[Records from a data source]

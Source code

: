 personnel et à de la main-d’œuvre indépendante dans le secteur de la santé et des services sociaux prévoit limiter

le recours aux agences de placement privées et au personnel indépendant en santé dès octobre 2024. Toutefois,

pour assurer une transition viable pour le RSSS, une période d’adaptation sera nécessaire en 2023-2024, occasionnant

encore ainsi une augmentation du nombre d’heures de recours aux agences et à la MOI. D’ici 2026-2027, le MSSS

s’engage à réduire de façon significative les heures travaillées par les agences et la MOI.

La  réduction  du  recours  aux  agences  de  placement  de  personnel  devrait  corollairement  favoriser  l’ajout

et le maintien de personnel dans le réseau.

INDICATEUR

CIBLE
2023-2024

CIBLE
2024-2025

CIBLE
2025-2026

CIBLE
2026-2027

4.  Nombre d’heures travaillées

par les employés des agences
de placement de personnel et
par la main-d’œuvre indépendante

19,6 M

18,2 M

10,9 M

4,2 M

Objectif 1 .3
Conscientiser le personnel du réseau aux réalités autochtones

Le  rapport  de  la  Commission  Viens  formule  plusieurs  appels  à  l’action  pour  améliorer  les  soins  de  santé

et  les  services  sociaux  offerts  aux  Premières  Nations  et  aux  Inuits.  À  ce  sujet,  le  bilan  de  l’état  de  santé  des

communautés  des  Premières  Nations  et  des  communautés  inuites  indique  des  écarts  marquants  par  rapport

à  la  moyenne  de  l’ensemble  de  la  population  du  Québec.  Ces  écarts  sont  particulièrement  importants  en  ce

** WHAT TO DO **
Repeat the entries exactly, leaving nothing out.

** TASK OUTPUT **
Source code

: personnel et à de la main-d’œuvre indépendante dans le secteur de la santé et des services sociaux prévoit limiter

le recours aux agences de placement privées et au personnel indépendant en santé dès octobre 2024. Toutefois,

pour assurer une transition viable pour le RSSS, une période d’adaptation sera nécessaire en 2023-2024, occasionnant

encore ainsi une augmentation du nombre d’heures de recours aux agences et à la MOI. D’ici 2026-2027, le MSSS

s’engage à réduire de façon significative les heures travaillées par les agences et la MOI.

La  réduction  du  recours  aux  agences  de  placement  de  personnel  devrait  corollairement  favoriser  l’ajout

et le maintien de personnel dans le réseau.

INDICATEUR

CIBLE
2023-2024

CIBLE
2024-2025

CIBLE
2025-2026

CIBLE
2026-2027

4.  Nombre d’heures travaillées

par les employés des agences
de placement de personnel et
par la main-d’œuvre indépendante

19,6 M

18,2 M

10,9 M

4,2 M

Objectif 1 .3
Conscientiser le personnel du réseau aux réalités autochtones

Le  rapport  de  la  Commission  Viens  formule  plusieurs  appels  à  l’action  pour  améliorer  les  soins  de  santé

et  les  services  sociaux  offerts  aux  Premières  Nations  et  aux  Inuits.  À  ce  sujet,  le  bilan  de  l’état  de  santé  des

communautés  des  Premières  Nations  et  des  communautés  inuites  indique  des  écarts  marquants  par  rapport

à  la  moyenne  de  l’ensemble  de  la  population  du  Québec.  Ces  écarts  sont  particulièrement  importants  en  ce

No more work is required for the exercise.